START SOURCE DATA

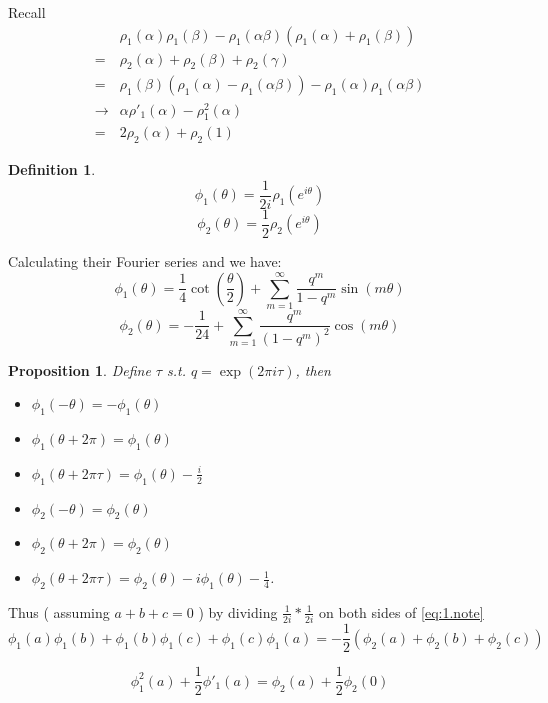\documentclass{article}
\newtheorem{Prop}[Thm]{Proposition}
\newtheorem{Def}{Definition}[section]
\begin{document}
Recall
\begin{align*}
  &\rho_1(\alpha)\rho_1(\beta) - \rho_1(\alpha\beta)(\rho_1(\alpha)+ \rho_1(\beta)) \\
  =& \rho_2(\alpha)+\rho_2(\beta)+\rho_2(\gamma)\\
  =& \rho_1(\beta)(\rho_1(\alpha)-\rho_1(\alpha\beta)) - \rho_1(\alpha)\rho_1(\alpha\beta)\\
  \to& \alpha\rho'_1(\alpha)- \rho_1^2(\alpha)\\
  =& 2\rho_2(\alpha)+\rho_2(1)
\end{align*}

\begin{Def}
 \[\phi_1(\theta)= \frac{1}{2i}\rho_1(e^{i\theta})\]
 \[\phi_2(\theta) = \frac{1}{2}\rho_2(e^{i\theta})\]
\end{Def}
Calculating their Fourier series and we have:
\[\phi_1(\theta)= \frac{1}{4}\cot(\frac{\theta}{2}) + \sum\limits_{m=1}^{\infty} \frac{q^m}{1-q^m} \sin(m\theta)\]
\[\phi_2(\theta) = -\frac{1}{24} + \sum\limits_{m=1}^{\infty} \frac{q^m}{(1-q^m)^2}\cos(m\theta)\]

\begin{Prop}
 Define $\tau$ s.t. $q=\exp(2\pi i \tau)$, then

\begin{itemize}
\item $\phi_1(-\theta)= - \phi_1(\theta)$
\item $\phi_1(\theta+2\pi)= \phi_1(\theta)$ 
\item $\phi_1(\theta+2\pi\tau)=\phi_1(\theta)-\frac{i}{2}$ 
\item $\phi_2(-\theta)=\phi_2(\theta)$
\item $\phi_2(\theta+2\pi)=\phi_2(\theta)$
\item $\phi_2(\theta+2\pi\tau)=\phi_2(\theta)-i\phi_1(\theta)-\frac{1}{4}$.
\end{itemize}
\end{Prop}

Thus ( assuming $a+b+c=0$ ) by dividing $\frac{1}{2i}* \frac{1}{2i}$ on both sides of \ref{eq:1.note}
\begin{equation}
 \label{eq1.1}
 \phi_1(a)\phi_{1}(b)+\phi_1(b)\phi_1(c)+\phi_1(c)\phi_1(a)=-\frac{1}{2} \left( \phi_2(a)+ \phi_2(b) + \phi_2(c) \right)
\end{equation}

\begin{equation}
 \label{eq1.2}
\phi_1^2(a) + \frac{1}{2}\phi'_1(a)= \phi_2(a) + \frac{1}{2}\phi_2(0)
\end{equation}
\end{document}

END SOURCE DATA
START SOURCE DATA

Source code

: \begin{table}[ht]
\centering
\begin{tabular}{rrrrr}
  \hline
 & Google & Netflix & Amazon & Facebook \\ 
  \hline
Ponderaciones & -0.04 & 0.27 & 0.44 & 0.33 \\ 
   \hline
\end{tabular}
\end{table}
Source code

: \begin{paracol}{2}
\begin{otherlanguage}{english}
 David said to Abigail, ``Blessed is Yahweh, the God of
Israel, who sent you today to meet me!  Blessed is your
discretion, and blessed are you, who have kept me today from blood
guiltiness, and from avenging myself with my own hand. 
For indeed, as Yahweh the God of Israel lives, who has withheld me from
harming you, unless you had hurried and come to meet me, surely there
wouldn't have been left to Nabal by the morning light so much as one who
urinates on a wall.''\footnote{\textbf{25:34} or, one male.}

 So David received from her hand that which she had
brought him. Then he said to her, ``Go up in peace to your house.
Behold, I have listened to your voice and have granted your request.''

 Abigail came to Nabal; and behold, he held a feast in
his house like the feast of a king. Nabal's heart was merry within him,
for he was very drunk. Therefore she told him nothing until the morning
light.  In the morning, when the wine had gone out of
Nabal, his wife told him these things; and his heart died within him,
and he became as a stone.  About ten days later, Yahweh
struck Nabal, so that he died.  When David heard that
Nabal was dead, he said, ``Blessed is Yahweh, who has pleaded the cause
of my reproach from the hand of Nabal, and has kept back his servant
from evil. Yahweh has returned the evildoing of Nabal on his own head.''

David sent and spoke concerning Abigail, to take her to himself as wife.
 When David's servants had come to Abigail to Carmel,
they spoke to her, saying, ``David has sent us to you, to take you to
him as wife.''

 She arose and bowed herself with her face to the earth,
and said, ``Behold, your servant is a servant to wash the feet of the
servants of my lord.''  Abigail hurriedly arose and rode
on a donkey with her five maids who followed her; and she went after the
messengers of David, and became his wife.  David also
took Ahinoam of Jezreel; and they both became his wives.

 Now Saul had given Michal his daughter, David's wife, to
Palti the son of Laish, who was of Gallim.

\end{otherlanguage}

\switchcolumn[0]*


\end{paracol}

END SOURCE DATA

TASK DESCRIPTION:
Looking through the records, copy out every line in which the word "they" is found.

YOUR RESPONSE:
they spoke to her, saying, ``David has sent us to you, to take you to
took Ahinoam of Jezreel; and they both became his wives.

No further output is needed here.